Other long-abandoned and mostly-forgotten venues hosted also road races during the early- to late-1950s. Among them were airport circuits in Montgomery, Ala. and Kitsap, Wa. The famous Bridgehampton Circuit on Long Island gave New Yorkers their first close-up look at NASCAR’s top series. Willow Springs (Ca.) Raceway, which hosted Cup races in 1956 and 1957, was a shooting location for the recent Ford v. Ferrari movie.

Finally, after years on less-than-ideal venues, NASCAR took its show to Riverside Raceway. The 2.63-mile track in the southern California desert hosted 48 races between 1958 and its closure in 1988. (FYI: In 1981 Riverside had races in January, June, and November; except for the 2020 COVID-impacted season, no other track has ever hosted three races in a season).

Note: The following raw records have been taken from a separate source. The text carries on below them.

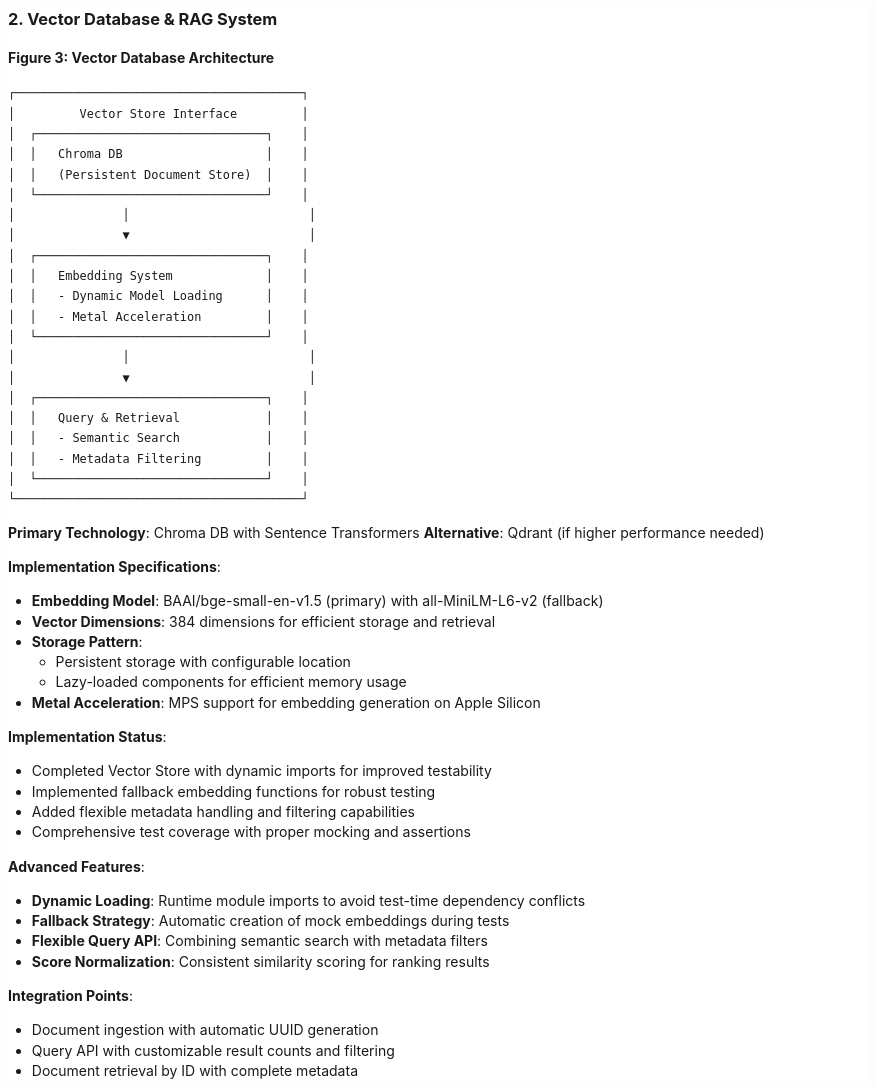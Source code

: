 ### 2. Vector Database & RAG System

**Figure 3: Vector Database Architecture**
```
┌────────────────────────────────────────┐
│         Vector Store Interface         │
│  ┌────────────────────────────────┐    │
│  │   Chroma DB                    │    │
│  │   (Persistent Document Store)  │    │
│  └────────────────────────────────┘    │
│               │                         │
│               ▼                         │
│  ┌────────────────────────────────┐    │
│  │   Embedding System             │    │
│  │   - Dynamic Model Loading      │    │
│  │   - Metal Acceleration         │    │
│  └────────────────────────────────┘    │
│               │                         │
│               ▼                         │
│  ┌────────────────────────────────┐    │
│  │   Query & Retrieval            │    │
│  │   - Semantic Search            │    │
│  │   - Metadata Filtering         │    │
│  └────────────────────────────────┘    │
└────────────────────────────────────────┘
```

**Primary Technology**: Chroma DB with Sentence Transformers
**Alternative**: Qdrant (if higher performance needed)

**Implementation Specifications**:
- **Embedding Model**: BAAI/bge-small-en-v1.5 (primary) with all-MiniLM-L6-v2 (fallback)
- **Vector Dimensions**: 384 dimensions for efficient storage and retrieval
- **Storage Pattern**:
  - Persistent storage with configurable location
  - Lazy-loaded components for efficient memory usage
- **Metal Acceleration**: MPS support for embedding generation on Apple Silicon

**Implementation Status**:
- Completed Vector Store with dynamic imports for improved testability
- Implemented fallback embedding functions for robust testing
- Added flexible metadata handling and filtering capabilities
- Comprehensive test coverage with proper mocking and assertions

**Advanced Features**:
- **Dynamic Loading**: Runtime module imports to avoid test-time dependency conflicts
- **Fallback Strategy**: Automatic creation of mock embeddings during tests
- **Flexible Query API**: Combining semantic search with metadata filters
- **Score Normalization**: Consistent similarity scoring for ranking results

**Integration Points**:
- Document ingestion with automatic UUID generation
- Query API with customizable result counts and filtering
- Document retrieval by ID with complete metadata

Among the winners in its early days were “outsiders” Dan Gurney, Mark Donohue, A.J. Foyt, Ray Elder, and Parnelli Jones.

And, of course, plenty of NASCAR Hall of Fame drivers won there, too: Richard Petty, David Pearson, Cale Yarborough, Darrell Waltrip, Bobby Allison, Benny Parsons, Rusty Wallace, and Terry Labonte. Hall of Famer star Bill Elliott got his first career victory there, as did Ricky Rudd and Tim Richmond.